Format Processing Method
Images (JPEG, PNG) OCR text extraction via Tesseract.js (English language)
PDF Multi-page text extraction via PDF.js with page-by-page output
Word (DOCX) Raw text extraction via Mammoth
Excel (XLSX) Row-column parsing with pipe-delimited output via read-excel-file
Plaintext (TXT, MD, JSON, CSV, JS, TS, TSX, JSX, PY) Direct file read

Web Search Integration

The web search functionality in Lorph is engineered with a multi-layered architecture to ensure efficient and accurate information retrieval:

  1. Data Acquisition Layer: Handles raw HTTP requests and employs proxy rotation (using services like allorigins, corsproxy.io, and codetabs) to overcome potential access restrictions and ensure reliable data fetching.
  2. Processing Layer: Focuses on transforming raw HTML data into a queryable Document Object Model (DOM), including URL sanitization and resolution of redirects to obtain clean and usable links.
  3. Knowledge Extraction Layer: Extracts relevant entities and information from various sources, including structured data from the Wikipedia OpenSearch API and unstructured content from DuckDuckGo HTML DOM.
  4. Orchestration Layer: Manages the overall search workflow, performing parallel data fetching, merging results from different sources, deduplicating entries based on normalized URLs, and classifying results by type (e.g., web, video).

Contributing

Contributions to the Lorph project are welcome.
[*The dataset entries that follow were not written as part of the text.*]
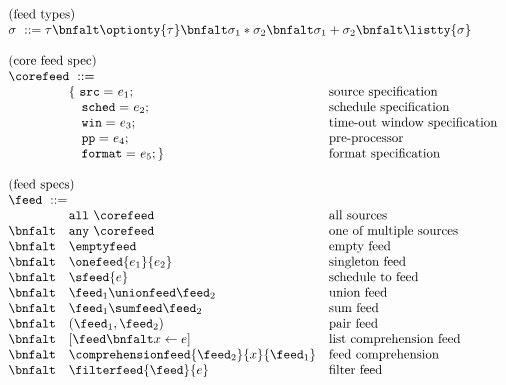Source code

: \begin{figure}[t]
\[
\begin{array}{lll}
\multicolumn{3}{l}{\mbox{(feed types)}}\\ 
\multicolumn{3}{l}{\sigma \ ::= \tau \bnfalt \optionty{\tau} 
  \bnfalt \sigma_1 * \sigma_2
  \bnfalt \sigma_1 + \sigma_2
  \bnfalt \listty{\sigma}
}   \\  
\\
\multicolumn{3}{l}{\mbox{(core feed spec)}}\\ 
\multicolumn{3}{l}{\corefeed \ ::= }\\
& \{ \ \mathtt{src=}\    e_1;    & \mbox{source specification} \\
& \ \ \ \mathtt{sched=}\  e_2;    & \mbox{schedule specification}\\
& \ \ \ \mathtt{win=}\    e_3;    & \mbox{time-out window specification} \\
& \ \ \ \mathtt{pp=}\     e_4;    & \mbox{pre-processor} \\
& \ \ \ \mathtt{format=}\ e_5; \} & \mbox{format specification}\\ 
\\
\multicolumn{3}{l}{\mbox{(feed specs)}}\\ 
\multicolumn{3}{l}{\feed \ ::=}   \\  
         & \mathtt{all}\ \corefeed & \mbox{all sources}\\ 
 \bnfalt & \mathtt{any}\ \corefeed & \mbox{one of multiple sources}\\ 
 \bnfalt & \emptyfeed & \mbox{empty feed} \\
 \bnfalt & \onefeed{e_1}{e_2} & \mbox{singleton feed} \\
 \bnfalt & \sfeed{e} & \mbox{schedule to feed} \\
 \bnfalt & \feed_1 \unionfeed \feed_2 & \mbox{union feed} \\
 \bnfalt & \feed_1 \sumfeed \feed_2 & \mbox{sum feed} \\
 \bnfalt & (\feed_1, \feed_2) & \mbox{pair feed} \\
 \bnfalt & [\feed \bnfalt x \leftarrow e ] & \mbox{list comprehension feed} \\
 \bnfalt & \comprehensionfeed{\feed_2}{x}{\feed_1} & \mbox{feed comprehension} \\
 \bnfalt & \filterfeed{\feed}{e} & \mbox{filter feed} \\

\end{array}\]
\end{figure}
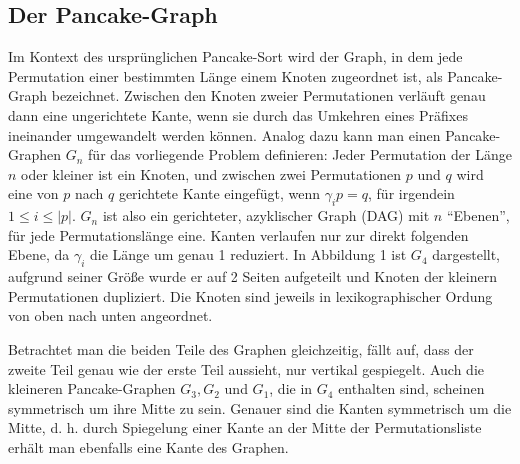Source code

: \documentclass[a4paper, 11pt, ngerman]{article}
\begin{document}
\subsection{Der Pancake-Graph}

Im Kontext des ursprünglichen Pancake-Sort wird der Graph, in dem jede Permutation einer bestimmten Länge einem Knoten zugeordnet ist, als Pancake-Graph bezeichnet. Zwischen den Knoten zweier Permutationen verläuft genau dann eine ungerichtete Kante, wenn sie durch das Umkehren eines Präfixes ineinander umgewandelt werden können. Analog dazu kann man einen Pancake-Graphen $G_n$ für das vorliegende Problem definieren: Jeder Permutation der Länge $n$ oder kleiner ist ein Knoten, und zwischen zwei Permutationen $p$ und $q$ wird eine von $p$ nach $q$ gerichtete Kante eingefügt, wenn $\gamma_i p = q$, für irgendein $1 \le i \le |p|$. $G_n$ ist also ein gerichteter, azyklischer Graph (DAG) mit $n$ ``Ebenen'', für jede Permutationslänge eine. Kanten verlaufen nur zur direkt folgenden Ebene, da $\gamma_i$ die Länge um genau 1 reduziert. In Abbildung 1 ist $G_4$ dargestellt, aufgrund seiner Größe wurde er auf 2 Seiten aufgeteilt und Knoten der kleinern Permutationen dupliziert. Die Knoten sind jeweils in lexikographischer Ordung von oben nach unten angeordnet.

Betrachtet man die beiden Teile des Graphen gleichzeitig, fällt auf, dass der zweite Teil genau wie der erste Teil aussieht, nur vertikal gespiegelt. Auch die kleineren Pancake-Graphen $G_3, G_2$ und $G_1$, die in $G_4$ enthalten sind, scheinen symmetrisch um ihre Mitte zu sein. Genauer sind die Kanten symmetrisch um die Mitte, d. h. durch Spiegelung einer Kante an der Mitte der Permutationsliste erhält man ebenfalls eine Kante des Graphen.
\end{document}
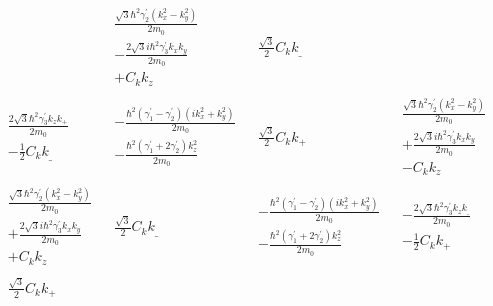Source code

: \begin{align*}
\begin{array}{c|c|c|c}
\begin{array}{c}
\end{array}
&\begin{array}{c}
\frac{\sqrt{3}\hbar^2\gamma_2^{'}(k_x^2 -k_y^2)}{2m_0} \\
-\frac{2\sqrt{3}i\hbar^2\gamma_3^{'}k_xk_y}{2m_0}\\
+C_kk_z
\end{array}
&\begin{array}{c}
\frac{\sqrt{3}}{2}C_kk_\_
\end{array}
\\ \hline
\begin{array}{c}
\frac{2\sqrt{3}\hbar^2\gamma_3^{'}k_zk_+}{2m_0} \\
-\frac{1}{2}C_kk_\_
\end{array}
&\begin{array}{c}
 -\frac{\hbar^2(\gamma_1^{'} -\gamma_2^{'})(ik_x^2 +k_y^2)}{2m_0}\\
-\frac{\hbar^2(\gamma_1^{'}+2\gamma_2^{'})k_z^2}{2m_0} 
\end{array}
&\begin{array}{c}
\frac{\sqrt{3}}{2}C_kk_+
\end{array}
&\begin{array}{c}
\frac{\sqrt{3}\hbar^2\gamma_2^{'}(k_x^2 -k_y^2)}{2m_0} \\
+\frac{2\sqrt{3}i\hbar^2\gamma_3^{'}k_xk_y}{2m_0}\\
-C_kk_z
\end{array}
\\ \hline
\begin{array}{c}
\frac{\sqrt{3}\hbar^2\gamma_2^{'}(k_x^2 -k_y^2)}{2m_0} \\
+\frac{2\sqrt{3}i\hbar^2\gamma_3^{'}k_xk_y}{2m_0}\\
+C_kk_z
\end{array}
&\begin{array}{c}
\frac{\sqrt{3}}{2}C_kk_\_
\end{array}
&\begin{array}{c}
-\frac{\hbar^2(\gamma_1^{'}-\gamma_2^{'})(ik_x^2 +k_y^2)}{2m_0}\\
-\frac{\hbar^2(\gamma_1^{'}+2\gamma_2^{'})k_z^2}{2m_0} 
\end{array}
&\begin{array}{c}
- \frac{2\sqrt{3}\hbar^2\gamma_3^{'}k_zk_\_}{2m_0} \\
-\frac{1}{2}C_kk_+
\end{array}
\\ \hline
\begin{array}{c}
\frac{\sqrt{3}}{2}C_kk_+

\end{array}
\end{array}
\end{align*}
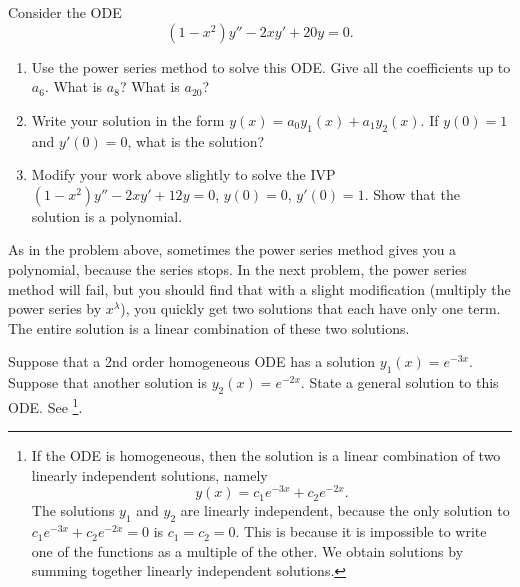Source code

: \begin{problem}
 Consider the ODE $$(1-x^2)y'' - 2xy'+20y=0.$$
\begin{enumerate}
 \item Use the power series method to solve this ODE. Give all the coefficients up to $a_6$.  What is $a_{8}$? What is $a_{20}$? 
 \item Write your solution in the form $y(x) = a_0y_1(x)+a_1y_2(x)$. If $y(0)=1$ and $y'(0)=0$, what is the solution?
 \item Modify your work above slightly to solve the IVP $(1-x^2)y'' - 2xy'+12y=0$, $y(0)=0$, $y'(0)=1$.  Show that the solution is a polynomial. 
\end{enumerate}
 
\end{problem}

As in the problem above, sometimes the power series method gives you a polynomial, because the series stops. In the next problem, the power series method will fail, but you should find that with a slight modification (multiply the power series by $x^\lambda$), you quickly get two solutions that each have only one term. The entire solution is a linear combination of these two solutions.

\begin{review*}
 Suppose that a 2nd order homogeneous ODE has a solution $y_1(x) = e^{-3x}$.  Suppose that another solution is $y_2(x) = e^{-2x}$. State a general solution to this ODE. See \footnote{
If the ODE is homogeneous, then the solution is a linear combination of two linearly independent solutions, namely 
$$y(x) =c_1e^{-3x}+c_2e^{-2x}.$$ 
The solutions $y_1$ and $y_2$ are linearly independent, because the only solution to $c_1 e^{-3x}+c_2e^{-2x}=0$ is $c_1=c_2=0$.  This is because it is impossible to write one of the functions as a multiple of the other.
We obtain solutions by summing together linearly independent solutions.
}. 
\end{review*}


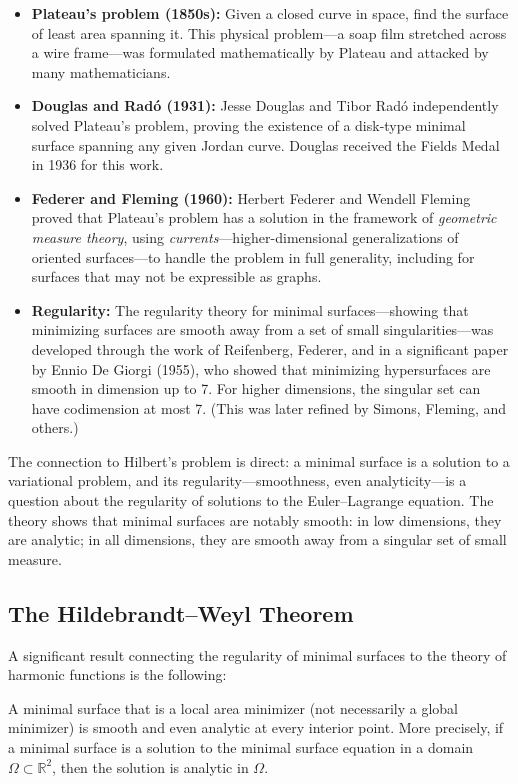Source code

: \begin{itemize}
    \item \textbf{Plateau's problem (1850s):} Given a closed curve in space, find the surface of least area spanning it. This physical problem---a soap film stretched across a wire frame---was formulated mathematically by Plateau and attacked by many mathematicians.
    \item \textbf{Douglas and Rad\'o (1931):} Jesse Douglas and Tibor Rad\'o independently solved Plateau's problem, proving the existence of a disk-type minimal surface spanning any given Jordan curve. Douglas received the Fields Medal in 1936 for this work.
    \item \textbf{Federer and Fleming (1960):} Herbert Federer and Wendell Fleming proved that Plateau's problem has a solution in the framework of \emph{geometric measure theory}, using \emph{currents}---higher-dimensional generalizations of oriented surfaces---to handle the problem in full generality, including for surfaces that may not be expressible as graphs.
    \item \textbf{Regularity:} The regularity theory for minimal surfaces---showing that minimizing surfaces are smooth away from a set of small singularities---was developed through the work of Reifenberg, Federer, and in a significant paper by Ennio De Giorgi (1955), who showed that minimizing hypersurfaces are smooth in dimension up to 7. For higher dimensions, the singular set can have codimension at most 7. (This was later refined by Simons, Fleming, and others.)
\end{itemize}

The connection to Hilbert's problem is direct: a minimal surface is a solution to a variational problem, and its regularity---smoothness, even analyticity---is a question about the regularity of solutions to the Euler--Lagrange equation. The theory shows that minimal surfaces are notably smooth: in low dimensions, they are analytic; in all dimensions, they are smooth away from a singular set of small measure.

\subsection{The Hildebrandt--Weyl Theorem}

A significant result connecting the regularity of minimal surfaces to the theory of harmonic functions is the following:

\begin{theorem}\label{thm:hww}
A minimal surface that is a local area minimizer (not necessarily a global minimizer) is smooth and even analytic at every interior point. More precisely, if a minimal surface is a solution to the minimal surface equation in a domain $\Omega \subset \mathbb{R}^2$, then the solution is analytic in $\Omega$.
\end{theorem}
For suggestions, feature enhancements, or bug fixes, please adhere to the following workflow:

  1. Fork the repository.
  2. Create a new branch (git checkout -b feature/YourFeature).
  3. Implement your changes and commit them (git commit -m 'Add some feature').
  4. Push your branch to your fork (git push origin feature/YourFeature).
  5. Open a Pull Request to the main repository.

License

This project is distributed under the MIT License. Refer to the LICENSE file for complete details.